> **Problem to solve**: Every line from the opening of the records to the line with "y est présente." should be restated exactly, with both ends included and the pictures left out.
━━━━━━━━━━
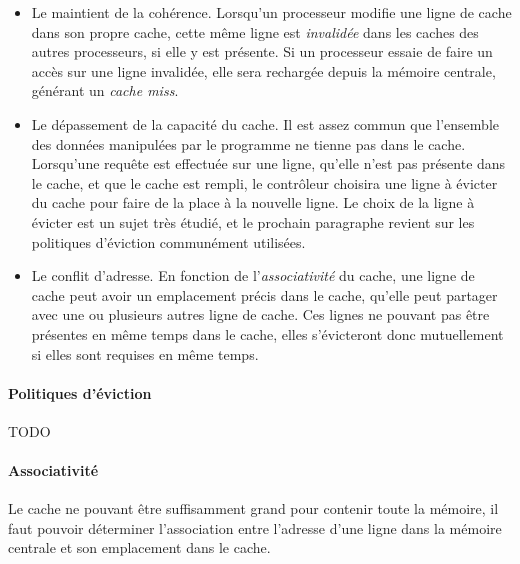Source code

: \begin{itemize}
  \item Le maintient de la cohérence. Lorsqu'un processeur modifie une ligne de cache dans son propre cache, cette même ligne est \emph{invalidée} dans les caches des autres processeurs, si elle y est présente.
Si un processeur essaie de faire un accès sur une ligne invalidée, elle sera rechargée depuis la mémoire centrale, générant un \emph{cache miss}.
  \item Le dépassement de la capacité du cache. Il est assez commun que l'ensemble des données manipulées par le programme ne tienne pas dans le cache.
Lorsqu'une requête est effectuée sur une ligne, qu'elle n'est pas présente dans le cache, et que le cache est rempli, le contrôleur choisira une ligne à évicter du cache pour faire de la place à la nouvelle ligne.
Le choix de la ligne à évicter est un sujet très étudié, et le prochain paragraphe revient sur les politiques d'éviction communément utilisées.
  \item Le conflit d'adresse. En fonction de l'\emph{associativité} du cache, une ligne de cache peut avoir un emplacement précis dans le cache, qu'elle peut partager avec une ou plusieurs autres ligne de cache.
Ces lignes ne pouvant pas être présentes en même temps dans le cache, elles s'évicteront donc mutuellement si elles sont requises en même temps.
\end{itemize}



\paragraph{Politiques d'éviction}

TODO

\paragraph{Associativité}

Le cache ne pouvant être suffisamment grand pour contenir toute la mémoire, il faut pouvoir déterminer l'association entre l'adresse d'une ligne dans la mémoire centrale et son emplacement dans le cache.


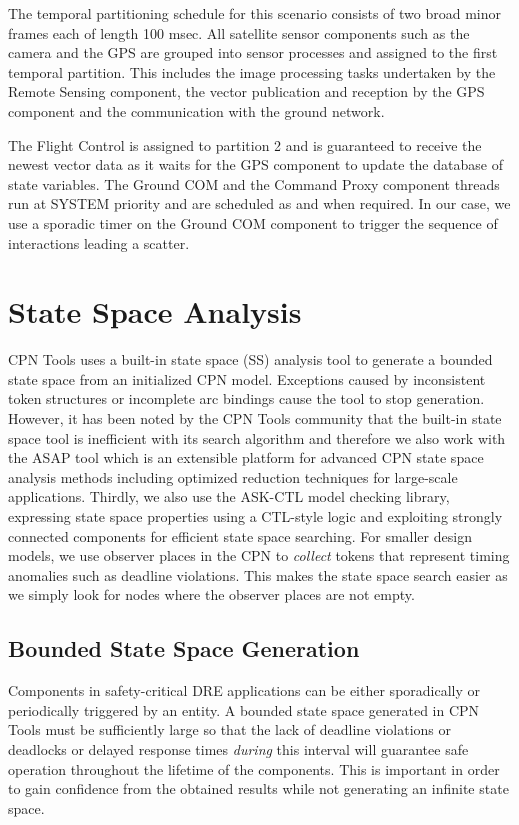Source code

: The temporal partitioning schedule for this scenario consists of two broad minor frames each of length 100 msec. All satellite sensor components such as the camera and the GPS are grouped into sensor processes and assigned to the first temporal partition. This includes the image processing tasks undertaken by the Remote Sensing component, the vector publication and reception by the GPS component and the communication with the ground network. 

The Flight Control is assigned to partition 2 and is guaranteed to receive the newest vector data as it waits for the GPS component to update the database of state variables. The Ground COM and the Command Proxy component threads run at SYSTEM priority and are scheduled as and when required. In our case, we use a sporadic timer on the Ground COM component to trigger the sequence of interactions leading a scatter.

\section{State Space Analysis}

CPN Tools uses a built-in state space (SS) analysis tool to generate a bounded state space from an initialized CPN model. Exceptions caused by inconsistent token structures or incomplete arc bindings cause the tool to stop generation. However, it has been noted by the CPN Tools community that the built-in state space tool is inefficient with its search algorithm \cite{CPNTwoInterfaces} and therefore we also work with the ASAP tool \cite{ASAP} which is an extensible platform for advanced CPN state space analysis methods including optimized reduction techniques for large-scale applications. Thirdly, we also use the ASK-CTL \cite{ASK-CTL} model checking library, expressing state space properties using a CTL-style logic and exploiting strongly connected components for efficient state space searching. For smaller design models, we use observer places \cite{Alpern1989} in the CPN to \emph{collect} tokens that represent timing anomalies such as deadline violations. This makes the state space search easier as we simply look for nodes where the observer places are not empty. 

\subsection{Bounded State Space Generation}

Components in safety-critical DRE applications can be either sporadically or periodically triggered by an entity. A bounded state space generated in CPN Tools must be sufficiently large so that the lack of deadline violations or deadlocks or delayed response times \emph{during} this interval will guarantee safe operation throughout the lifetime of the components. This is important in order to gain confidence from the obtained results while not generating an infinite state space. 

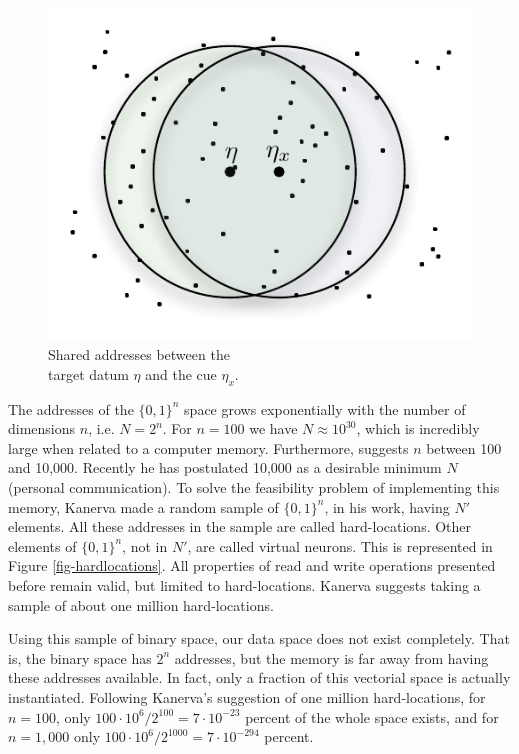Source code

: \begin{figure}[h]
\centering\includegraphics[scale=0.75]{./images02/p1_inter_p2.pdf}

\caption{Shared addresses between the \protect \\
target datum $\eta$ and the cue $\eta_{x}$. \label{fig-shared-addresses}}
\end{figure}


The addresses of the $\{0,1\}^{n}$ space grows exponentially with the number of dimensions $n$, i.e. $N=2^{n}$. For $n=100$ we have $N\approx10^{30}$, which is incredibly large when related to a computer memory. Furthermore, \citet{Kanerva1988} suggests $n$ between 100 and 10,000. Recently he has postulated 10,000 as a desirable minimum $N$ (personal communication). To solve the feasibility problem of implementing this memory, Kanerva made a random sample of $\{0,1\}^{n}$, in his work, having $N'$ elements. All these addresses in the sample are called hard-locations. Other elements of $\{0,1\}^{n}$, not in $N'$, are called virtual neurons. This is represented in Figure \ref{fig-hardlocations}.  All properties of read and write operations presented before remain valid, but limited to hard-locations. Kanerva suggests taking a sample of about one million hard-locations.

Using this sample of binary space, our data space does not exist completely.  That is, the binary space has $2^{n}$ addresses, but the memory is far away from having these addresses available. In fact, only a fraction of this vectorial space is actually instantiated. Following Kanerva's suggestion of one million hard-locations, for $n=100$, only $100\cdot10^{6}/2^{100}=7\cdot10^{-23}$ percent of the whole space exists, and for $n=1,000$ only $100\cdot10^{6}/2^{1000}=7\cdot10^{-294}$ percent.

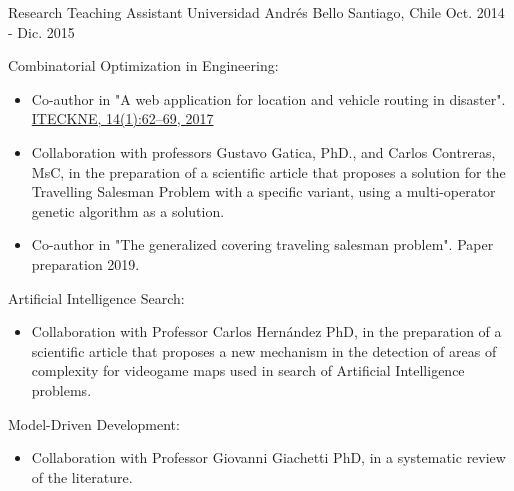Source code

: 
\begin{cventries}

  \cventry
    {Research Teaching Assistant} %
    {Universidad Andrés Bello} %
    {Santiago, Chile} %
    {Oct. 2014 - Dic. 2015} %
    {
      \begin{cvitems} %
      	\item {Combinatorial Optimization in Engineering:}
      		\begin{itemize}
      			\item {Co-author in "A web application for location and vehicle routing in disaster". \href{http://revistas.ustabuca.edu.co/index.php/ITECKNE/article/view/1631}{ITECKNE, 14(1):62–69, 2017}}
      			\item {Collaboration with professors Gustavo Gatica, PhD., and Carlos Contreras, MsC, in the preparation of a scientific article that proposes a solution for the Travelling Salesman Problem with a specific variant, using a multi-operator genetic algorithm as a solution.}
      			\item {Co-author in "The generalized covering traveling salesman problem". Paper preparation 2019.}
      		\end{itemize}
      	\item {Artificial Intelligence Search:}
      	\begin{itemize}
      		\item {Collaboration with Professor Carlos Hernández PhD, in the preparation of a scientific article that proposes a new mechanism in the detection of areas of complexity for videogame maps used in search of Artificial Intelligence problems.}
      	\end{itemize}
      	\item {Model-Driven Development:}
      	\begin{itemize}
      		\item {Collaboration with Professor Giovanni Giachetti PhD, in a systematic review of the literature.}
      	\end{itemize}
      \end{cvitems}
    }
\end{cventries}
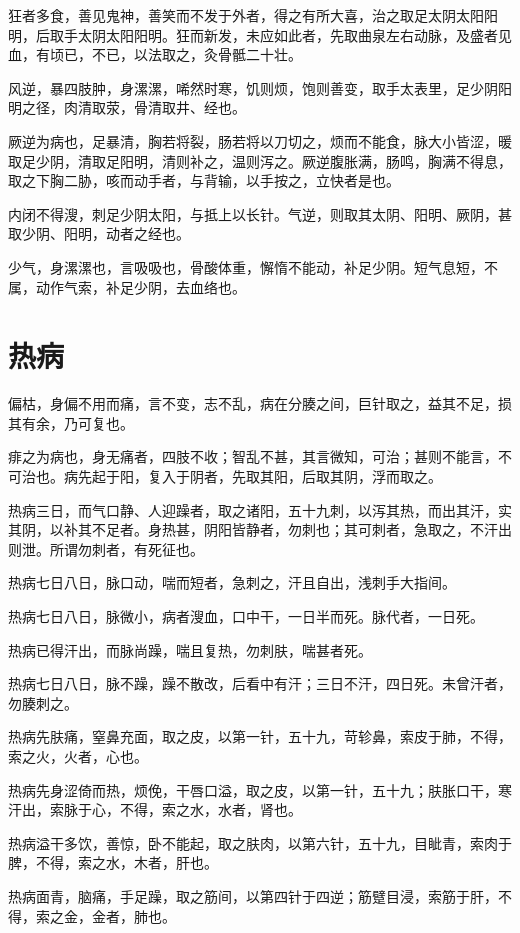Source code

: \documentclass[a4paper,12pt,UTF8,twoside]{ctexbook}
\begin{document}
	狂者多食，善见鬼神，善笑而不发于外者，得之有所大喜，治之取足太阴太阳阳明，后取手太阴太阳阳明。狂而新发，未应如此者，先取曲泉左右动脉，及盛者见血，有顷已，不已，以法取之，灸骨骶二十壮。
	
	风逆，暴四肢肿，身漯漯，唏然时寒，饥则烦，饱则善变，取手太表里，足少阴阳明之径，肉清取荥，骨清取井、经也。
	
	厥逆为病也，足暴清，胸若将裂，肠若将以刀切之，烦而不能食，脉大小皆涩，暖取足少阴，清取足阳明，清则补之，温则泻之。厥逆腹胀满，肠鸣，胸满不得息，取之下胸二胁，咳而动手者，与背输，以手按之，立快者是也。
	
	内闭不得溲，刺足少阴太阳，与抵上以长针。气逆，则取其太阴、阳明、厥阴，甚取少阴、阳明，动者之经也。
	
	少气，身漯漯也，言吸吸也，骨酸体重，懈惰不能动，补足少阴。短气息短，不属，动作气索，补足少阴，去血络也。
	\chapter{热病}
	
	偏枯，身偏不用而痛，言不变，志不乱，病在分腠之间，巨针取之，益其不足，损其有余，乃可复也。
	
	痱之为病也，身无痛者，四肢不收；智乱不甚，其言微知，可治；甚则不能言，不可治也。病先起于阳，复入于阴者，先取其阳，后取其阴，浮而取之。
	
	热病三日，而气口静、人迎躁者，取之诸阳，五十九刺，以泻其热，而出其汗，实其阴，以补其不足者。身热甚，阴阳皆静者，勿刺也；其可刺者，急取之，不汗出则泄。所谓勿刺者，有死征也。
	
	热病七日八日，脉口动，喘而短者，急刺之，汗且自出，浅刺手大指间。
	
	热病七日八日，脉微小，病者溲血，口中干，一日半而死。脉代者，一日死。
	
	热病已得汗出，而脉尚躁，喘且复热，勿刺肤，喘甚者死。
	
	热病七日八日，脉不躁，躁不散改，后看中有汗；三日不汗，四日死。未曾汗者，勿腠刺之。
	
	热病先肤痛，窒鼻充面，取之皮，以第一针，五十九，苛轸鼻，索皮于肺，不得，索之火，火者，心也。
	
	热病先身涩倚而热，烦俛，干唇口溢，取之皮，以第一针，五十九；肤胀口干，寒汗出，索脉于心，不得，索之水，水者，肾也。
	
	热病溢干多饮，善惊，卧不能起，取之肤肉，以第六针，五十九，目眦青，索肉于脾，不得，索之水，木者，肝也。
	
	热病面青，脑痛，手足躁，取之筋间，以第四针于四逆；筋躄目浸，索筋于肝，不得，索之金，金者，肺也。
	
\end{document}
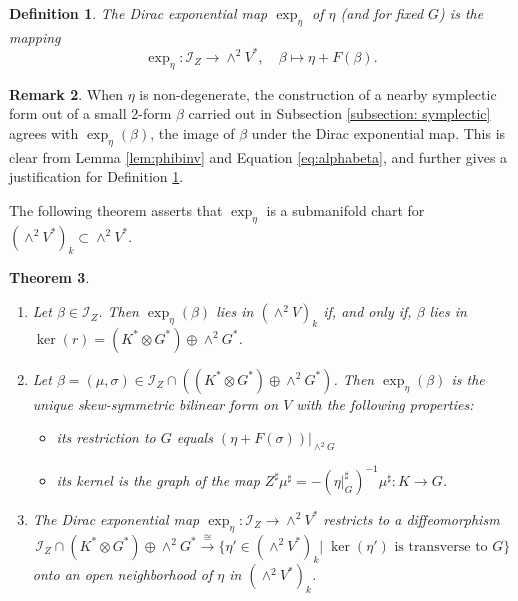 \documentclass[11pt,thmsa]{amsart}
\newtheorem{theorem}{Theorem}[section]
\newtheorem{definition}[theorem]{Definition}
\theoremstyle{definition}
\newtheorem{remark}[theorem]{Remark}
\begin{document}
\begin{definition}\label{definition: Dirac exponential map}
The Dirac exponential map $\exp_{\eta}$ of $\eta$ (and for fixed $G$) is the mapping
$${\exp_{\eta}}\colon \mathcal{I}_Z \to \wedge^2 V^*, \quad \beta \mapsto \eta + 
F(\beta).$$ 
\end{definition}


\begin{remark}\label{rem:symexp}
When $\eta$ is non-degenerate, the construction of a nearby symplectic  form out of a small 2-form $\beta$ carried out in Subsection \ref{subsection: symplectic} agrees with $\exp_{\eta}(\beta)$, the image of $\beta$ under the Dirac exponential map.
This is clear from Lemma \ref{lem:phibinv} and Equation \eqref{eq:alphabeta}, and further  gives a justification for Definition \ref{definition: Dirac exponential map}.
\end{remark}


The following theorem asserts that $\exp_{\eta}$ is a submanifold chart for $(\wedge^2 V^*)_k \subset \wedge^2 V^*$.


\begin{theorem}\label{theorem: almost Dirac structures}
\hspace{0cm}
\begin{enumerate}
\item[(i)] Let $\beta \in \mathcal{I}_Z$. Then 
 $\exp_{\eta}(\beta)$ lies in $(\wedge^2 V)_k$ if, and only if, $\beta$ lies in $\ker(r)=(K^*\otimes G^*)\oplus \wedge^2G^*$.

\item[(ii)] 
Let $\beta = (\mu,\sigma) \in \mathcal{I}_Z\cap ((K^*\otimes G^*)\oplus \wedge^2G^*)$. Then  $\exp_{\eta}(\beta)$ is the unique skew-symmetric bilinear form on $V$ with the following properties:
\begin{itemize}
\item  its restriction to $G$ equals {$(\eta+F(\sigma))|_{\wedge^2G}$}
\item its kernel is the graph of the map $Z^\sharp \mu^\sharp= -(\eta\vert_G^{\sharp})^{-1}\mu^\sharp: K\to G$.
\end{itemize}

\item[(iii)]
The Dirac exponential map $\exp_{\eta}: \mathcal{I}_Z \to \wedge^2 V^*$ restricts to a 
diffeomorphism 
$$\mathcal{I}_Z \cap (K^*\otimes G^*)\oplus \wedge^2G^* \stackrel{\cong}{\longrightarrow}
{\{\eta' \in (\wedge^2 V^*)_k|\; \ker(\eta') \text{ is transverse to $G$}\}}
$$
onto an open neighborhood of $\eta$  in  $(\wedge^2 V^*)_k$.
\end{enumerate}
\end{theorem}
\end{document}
━━━━━━━━━━
> **Task output**:
Source code

: \begin{itemize}
  \item Le maintient de la cohérence. Lorsqu'un processeur modifie une ligne de cache dans son propre cache, cette même ligne est \emph{invalidée} dans les caches des autres processeurs, si elle y est présente.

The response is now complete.